Each entry below should be output exactly, apart from its images.

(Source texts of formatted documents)
——
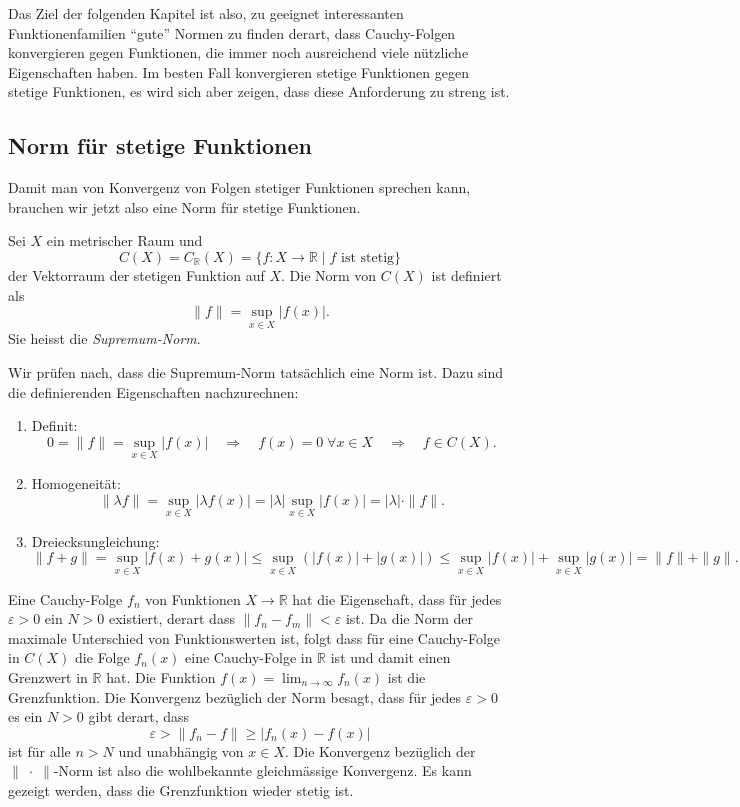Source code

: Das Ziel der folgenden Kapitel ist also, zu geeignet interessanten
Funktionenfamilien ``gute'' Normen zu finden derart, dass Cauchy-Folgen
konvergieren gegen Funktionen, die immer noch ausreichend viele
nützliche Eigenschaften haben.
Im besten Fall konvergieren stetige Funktionen gegen stetige Funktionen,
es wird sich aber zeigen, dass diese Anforderung zu streng ist.

%
%
\subsection{Norm für stetige Funktionen
\label{buch:skalarprodukt:subsection:normfuerstetigefunktionen}}
Damit man von Konvergenz von Folgen stetiger Funktionen sprechen kann,
brauchen wir jetzt also eine Norm für stetige Funktionen.

\begin{definition}
Sei $X$ ein metrischer Raum und
\[
C(X)
=
C_{\mathbb{R}}(X)
=
\{
f\colon X \to\mathbb{R}\mid
\text{$f$ ist stetig}
\}
\]
der Vektorraum der stetigen Funktion auf $X$.
Die Norm von $C(X)$ ist definiert als
\[
\|f\| = \sup_{x\in X} |f(x)|.
\]
Sie heisst die {\em Supremum-Norm}.
\end{definition}

Wir prüfen nach, dass die Supremum-Norm tatsächlich eine Norm ist.
Dazu sind die definierenden Eigenschaften nachzurechnen:
\begin{enumerate}
\item Definit: 
\[
0
=
\|f\|
=
\sup_{x\in X} |f(x)|
\quad\Rightarrow\quad
f(x)=0 \;\forall x\in X
\quad\Rightarrow\quad
f\in C(X).
\]
\item Homogeneität:
\[
\|\lambda f\|
=
\sup_{x\in X} |\lambda f(x)|
=
|\lambda| \sup_{x\in X} |f(x)|
=
|\lambda| \cdot \|f\|.
\]
\item
Dreiecksungleichung:
\[
\|f+g\|
=
\sup_{x\in X}|f(x)+g(x)|
\le
\sup_{x\in X}(|f(x)|+|g(x)|)
\le
\sup_{x\in X}|f(x)|+\sup_{x\in X}|g(x)|
=
\|f\| + \|g\|.
\]
\end{enumerate}

Eine Cauchy-Folge $f_n$ von Funktionen $X\to \mathbb{R}$ hat die
Eigenschaft, dass für jedes $\varepsilon >0$ ein $N>0$ existiert,
derart dass $\|f_n-f_m\|<\varepsilon$ ist.
Da die Norm der maximale Unterschied von Funktionswerten ist,
folgt dass für eine Cauchy-Folge in $C(X)$ die Folge $f_n(x)$ eine
Cauchy-Folge in $\mathbb{R}$ ist und damit einen Grenzwert in $\mathbb{R}$
hat.
Die Funktion $f(x) = \lim_{n\to\infty}f_n(x)$ ist die Grenzfunktion.
Die Konvergenz bezüglich der Norm besagt, dass für jedes $\varepsilon>0$
es ein $N>0$ gibt derart, dass
\[
\varepsilon 
>
\|f_n-f\|
\ge 
|f_n(x)-f(x)|
\]
ist für alle $n>N$ und unabhängig von $x\in X$.
Die Konvergenz bezüglich der $\|\;\cdot\;\|$-Norm ist also die wohlbekannte
gleichmässige Konvergenz.
Es kann gezeigt werden, dass die Grenzfunktion wieder stetig ist.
——
## SOLUTION FOR THIS PROBLEM:
Source code

: Das Ziel der folgenden Kapitel ist also, zu geeignet interessanten
Funktionenfamilien ``gute'' Normen zu finden derart, dass Cauchy-Folgen
konvergieren gegen Funktionen, die immer noch ausreichend viele
nützliche Eigenschaften haben.
Im besten Fall konvergieren stetige Funktionen gegen stetige Funktionen,
es wird sich aber zeigen, dass diese Anforderung zu streng ist.

%
%
\subsection{Norm für stetige Funktionen
\label{buch:skalarprodukt:subsection:normfuerstetigefunktionen}}
Damit man von Konvergenz von Folgen stetiger Funktionen sprechen kann,
brauchen wir jetzt also eine Norm für stetige Funktionen.

\begin{definition}
Sei $X$ ein metrischer Raum und
\[
C(X)
=
C_{\mathbb{R}}(X)
=
\{
f\colon X \to\mathbb{R}\mid
\text{$f$ ist stetig}
\}
\]
der Vektorraum der stetigen Funktion auf $X$.
Die Norm von $C(X)$ ist definiert als
\[
\|f\| = \sup_{x\in X} |f(x)|.
\]
Sie heisst die {\em Supremum-Norm}.
\end{definition}

Wir prüfen nach, dass die Supremum-Norm tatsächlich eine Norm ist.
Dazu sind die definierenden Eigenschaften nachzurechnen:
\begin{enumerate}
\item Definit: 
\[
0
=
\|f\|
=
\sup_{x\in X} |f(x)|
\quad\Rightarrow\quad
f(x)=0 \;\forall x\in X
\quad\Rightarrow\quad
f\in C(X).
\]
\item Homogeneität:
\[
\|\lambda f\|
=
\sup_{x\in X} |\lambda f(x)|
=
|\lambda| \sup_{x\in X} |f(x)|
=
|\lambda| \cdot \|f\|.
\]
\item
Dreiecksungleichung:
\[
\|f+g\|
=
\sup_{x\in X}|f(x)+g(x)|
\le
\sup_{x\in X}(|f(x)|+|g(x)|)
\le
\sup_{x\in X}|f(x)|+\sup_{x\in X}|g(x)|
=
\|f\| + \|g\|.
\]
\end{enumerate}

Eine Cauchy-Folge $f_n$ von Funktionen $X\to \mathbb{R}$ hat die
Eigenschaft, dass für jedes $\varepsilon >0$ ein $N>0$ existiert,
derart dass $\|f_n-f_m\|<\varepsilon$ ist.
Da die Norm der maximale Unterschied von Funktionswerten ist,
folgt dass für eine Cauchy-Folge in $C(X)$ die Folge $f_n(x)$ eine
Cauchy-Folge in $\mathbb{R}$ ist und damit einen Grenzwert in $\mathbb{R}$
hat.
Die Funktion $f(x) = \lim_{n\to\infty}f_n(x)$ ist die Grenzfunktion.
Die Konvergenz bezüglich der Norm besagt, dass für jedes $\varepsilon>0$
es ein $N>0$ gibt derart, dass
\[
\varepsilon 
>
\|f_n-f\|
\ge 
|f_n(x)-f(x)|
\]
ist für alle $n>N$ und unabhängig von $x\in X$.
Die Konvergenz bezüglich der $\|\;\cdot\;\|$-Norm ist also die wohlbekannte
gleichmässige Konvergenz.
Es kann gezeigt werden, dass die Grenzfunktion wieder stetig ist.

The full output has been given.